The Swatch was soft in 1994; “collectors’ habits have changed.” The authors predict that 1995 prices should do well and advise the buyer to be bolder in bidding for better quality and scarce items, as these are finding ready buyers.
General information has been expanded, including a useful listing of word pronounciations; i.e., “Lelocle, lokel” and “repousse, reh-poo-say.”
Another page compares European terminology with U.S.A. derivitives.
This new edition, costing about two cents a page, is chock-full of carefully compiled and edited current information. – Henry B. Fried, JCK horological editor; JCK Book Judge.
WEALTH OF INFO
Understanding Jewellery, by David Bennett and Daniela Mascetti. 1994 update from 1989 original. 385 pages. 836 color illustrations. $79.50. (JCK Data Center JJ-056)
A title as vast as Understanding Jewellery commands exceptionally high standards in scholarship, illustration and production. The challenge of coaxing a clear narrative from the political, economic and cultural history of the last two centuries is a task that would daunt all but the hardiest authors. It is a tribute to Bennett and Mascetti that they have accomplished their task so well.
The authors describe hundreds of pieces of jewelry by examining the relationship of fashion to times of social, political and economic transition. They draw associations between trends in the fine arts and the jewels being worn in the salons and fancy balls of the day. In this regard, any reader will be enriched as well as entertained by the wealth of information.
The authors bring many years of training and hands-on investigation to their enterprise. Both have worked at Sotheby’s auction house for more than a decade, and in that context have been brought into daily contact with some of what we might call “the jewels of the rich and famous.” Sotheby’s photo department deserves praise for its ability to capture the sumptuous colors of gems, enamels and metals.
A value range is presented in pounds sterling that any interested reader can easily interpret.
It is no coincidence that Understanding Jewellery is published by the Antique Collectors’ Club. This organization, which this year will celebrate its 30th anniversary, is devoted to enlarging the pleasure of antique collecting. Having recognized a need for improved documentation, historical research and pricing standards, the Club is engaged in an ambitious publishing program.
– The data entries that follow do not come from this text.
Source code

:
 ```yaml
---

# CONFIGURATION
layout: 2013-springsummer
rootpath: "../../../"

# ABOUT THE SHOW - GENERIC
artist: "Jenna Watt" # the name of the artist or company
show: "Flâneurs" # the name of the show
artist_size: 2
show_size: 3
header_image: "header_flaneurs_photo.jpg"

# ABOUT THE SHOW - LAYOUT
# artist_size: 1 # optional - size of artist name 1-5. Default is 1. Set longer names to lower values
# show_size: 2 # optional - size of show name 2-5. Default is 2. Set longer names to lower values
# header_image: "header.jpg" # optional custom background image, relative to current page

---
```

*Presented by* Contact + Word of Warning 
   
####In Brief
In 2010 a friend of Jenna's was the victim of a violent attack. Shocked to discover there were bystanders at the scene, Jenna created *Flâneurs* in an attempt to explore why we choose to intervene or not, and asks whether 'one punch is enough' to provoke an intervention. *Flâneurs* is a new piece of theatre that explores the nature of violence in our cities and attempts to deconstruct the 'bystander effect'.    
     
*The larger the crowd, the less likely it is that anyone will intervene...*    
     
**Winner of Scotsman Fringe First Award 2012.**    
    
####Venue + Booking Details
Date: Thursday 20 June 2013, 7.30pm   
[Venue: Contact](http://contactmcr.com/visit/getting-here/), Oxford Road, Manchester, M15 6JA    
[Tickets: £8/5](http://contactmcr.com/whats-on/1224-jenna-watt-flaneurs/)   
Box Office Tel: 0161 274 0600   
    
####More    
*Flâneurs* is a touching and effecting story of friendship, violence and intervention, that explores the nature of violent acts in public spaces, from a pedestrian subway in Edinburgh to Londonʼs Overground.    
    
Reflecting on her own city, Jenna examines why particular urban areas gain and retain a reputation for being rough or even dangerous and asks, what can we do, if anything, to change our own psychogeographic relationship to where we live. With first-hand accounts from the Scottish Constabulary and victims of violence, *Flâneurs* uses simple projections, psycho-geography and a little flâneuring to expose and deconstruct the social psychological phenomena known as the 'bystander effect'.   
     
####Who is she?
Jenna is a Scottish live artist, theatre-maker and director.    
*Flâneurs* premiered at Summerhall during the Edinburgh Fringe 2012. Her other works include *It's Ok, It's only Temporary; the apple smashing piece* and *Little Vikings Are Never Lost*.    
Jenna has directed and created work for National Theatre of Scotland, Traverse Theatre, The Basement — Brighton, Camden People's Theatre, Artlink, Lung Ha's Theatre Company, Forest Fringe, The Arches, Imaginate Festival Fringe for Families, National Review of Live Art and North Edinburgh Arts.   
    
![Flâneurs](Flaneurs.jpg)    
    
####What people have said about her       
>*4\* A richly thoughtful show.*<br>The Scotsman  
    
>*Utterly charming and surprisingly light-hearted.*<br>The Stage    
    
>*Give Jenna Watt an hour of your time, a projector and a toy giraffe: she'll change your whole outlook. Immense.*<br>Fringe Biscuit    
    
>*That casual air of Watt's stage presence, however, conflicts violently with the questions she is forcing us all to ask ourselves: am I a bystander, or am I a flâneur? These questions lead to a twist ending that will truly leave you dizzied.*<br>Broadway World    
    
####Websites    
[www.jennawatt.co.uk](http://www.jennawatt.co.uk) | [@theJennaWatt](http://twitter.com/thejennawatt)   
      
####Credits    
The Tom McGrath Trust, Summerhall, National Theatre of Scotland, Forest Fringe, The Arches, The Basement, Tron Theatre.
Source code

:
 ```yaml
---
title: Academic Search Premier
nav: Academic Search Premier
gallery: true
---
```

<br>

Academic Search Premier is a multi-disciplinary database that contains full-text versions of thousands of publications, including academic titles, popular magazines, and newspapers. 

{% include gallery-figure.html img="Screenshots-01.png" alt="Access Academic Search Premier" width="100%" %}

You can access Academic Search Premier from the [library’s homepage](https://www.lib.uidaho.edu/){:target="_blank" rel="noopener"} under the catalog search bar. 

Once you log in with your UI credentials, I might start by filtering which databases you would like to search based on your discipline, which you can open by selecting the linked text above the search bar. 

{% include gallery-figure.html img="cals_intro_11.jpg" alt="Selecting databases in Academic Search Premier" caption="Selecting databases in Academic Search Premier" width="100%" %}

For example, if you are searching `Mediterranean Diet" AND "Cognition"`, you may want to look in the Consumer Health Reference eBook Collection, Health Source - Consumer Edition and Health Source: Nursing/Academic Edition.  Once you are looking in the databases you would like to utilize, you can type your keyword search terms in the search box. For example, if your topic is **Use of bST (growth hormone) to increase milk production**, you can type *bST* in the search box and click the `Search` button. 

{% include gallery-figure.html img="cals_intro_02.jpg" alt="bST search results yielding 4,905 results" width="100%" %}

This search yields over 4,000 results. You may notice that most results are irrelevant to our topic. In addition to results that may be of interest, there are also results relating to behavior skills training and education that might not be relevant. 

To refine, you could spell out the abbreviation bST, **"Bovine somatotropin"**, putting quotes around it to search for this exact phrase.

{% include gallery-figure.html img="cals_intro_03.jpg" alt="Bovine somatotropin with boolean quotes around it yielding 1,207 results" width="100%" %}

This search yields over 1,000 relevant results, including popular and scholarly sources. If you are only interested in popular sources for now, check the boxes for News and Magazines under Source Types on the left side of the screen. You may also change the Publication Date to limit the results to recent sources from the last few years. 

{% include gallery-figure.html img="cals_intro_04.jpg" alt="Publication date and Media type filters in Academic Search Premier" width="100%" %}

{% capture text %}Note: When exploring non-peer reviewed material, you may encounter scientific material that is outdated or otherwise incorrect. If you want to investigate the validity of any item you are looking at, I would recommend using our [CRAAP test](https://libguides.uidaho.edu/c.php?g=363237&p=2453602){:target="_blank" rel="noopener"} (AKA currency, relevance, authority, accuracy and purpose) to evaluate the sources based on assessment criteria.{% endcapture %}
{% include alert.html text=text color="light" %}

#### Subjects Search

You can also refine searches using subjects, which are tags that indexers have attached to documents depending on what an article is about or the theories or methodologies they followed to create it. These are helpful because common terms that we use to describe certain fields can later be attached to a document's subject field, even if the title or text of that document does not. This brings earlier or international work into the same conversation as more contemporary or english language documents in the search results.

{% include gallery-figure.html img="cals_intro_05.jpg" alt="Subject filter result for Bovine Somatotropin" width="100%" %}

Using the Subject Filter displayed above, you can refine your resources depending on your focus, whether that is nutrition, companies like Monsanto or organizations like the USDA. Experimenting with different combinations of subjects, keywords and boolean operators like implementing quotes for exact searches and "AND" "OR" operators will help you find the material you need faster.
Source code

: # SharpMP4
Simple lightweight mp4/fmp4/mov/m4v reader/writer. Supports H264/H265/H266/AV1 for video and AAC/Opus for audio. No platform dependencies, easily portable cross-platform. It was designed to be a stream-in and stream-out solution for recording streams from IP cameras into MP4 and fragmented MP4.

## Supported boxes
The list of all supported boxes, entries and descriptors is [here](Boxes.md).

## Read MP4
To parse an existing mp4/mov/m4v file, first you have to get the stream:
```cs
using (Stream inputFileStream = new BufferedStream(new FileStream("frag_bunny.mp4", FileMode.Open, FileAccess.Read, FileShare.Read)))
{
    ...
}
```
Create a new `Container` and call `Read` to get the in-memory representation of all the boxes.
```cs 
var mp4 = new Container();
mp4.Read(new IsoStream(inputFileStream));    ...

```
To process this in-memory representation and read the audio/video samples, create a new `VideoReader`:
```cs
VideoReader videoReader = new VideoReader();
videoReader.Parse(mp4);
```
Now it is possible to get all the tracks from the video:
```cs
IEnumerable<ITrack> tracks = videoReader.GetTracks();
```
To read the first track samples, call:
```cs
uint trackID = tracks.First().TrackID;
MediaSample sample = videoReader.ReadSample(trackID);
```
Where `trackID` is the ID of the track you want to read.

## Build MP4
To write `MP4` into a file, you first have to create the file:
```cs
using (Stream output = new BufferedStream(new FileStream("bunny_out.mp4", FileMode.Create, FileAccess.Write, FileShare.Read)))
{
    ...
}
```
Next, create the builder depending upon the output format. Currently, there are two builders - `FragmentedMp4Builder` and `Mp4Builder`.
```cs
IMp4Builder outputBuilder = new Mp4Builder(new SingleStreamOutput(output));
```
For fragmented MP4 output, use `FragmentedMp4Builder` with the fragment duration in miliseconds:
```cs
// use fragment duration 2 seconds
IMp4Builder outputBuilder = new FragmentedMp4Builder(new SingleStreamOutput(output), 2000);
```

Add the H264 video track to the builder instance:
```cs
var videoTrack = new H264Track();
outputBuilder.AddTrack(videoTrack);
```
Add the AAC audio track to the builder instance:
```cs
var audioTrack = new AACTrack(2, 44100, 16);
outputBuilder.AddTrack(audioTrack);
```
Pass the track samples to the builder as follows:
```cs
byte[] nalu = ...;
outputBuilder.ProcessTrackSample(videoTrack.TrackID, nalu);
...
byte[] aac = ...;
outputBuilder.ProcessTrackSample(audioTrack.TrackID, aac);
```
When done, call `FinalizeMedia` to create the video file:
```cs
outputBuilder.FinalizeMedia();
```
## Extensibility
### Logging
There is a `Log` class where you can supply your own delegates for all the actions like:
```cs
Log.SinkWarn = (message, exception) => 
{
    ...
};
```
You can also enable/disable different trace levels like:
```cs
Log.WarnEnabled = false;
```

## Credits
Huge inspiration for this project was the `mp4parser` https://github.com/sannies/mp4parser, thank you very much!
This volume, like others I’ve seen, sets that series on an elevated path. The production qualities are first rate: from design to reproduction to binding, these expensive books justify every dollar for the collector, the jewelry appraiser or the jewelry estate dealer. Understanding Jewellery is a collectable in its own right. – Tim McCreight, Maine College of Arts, Portland; JCK Book Judge.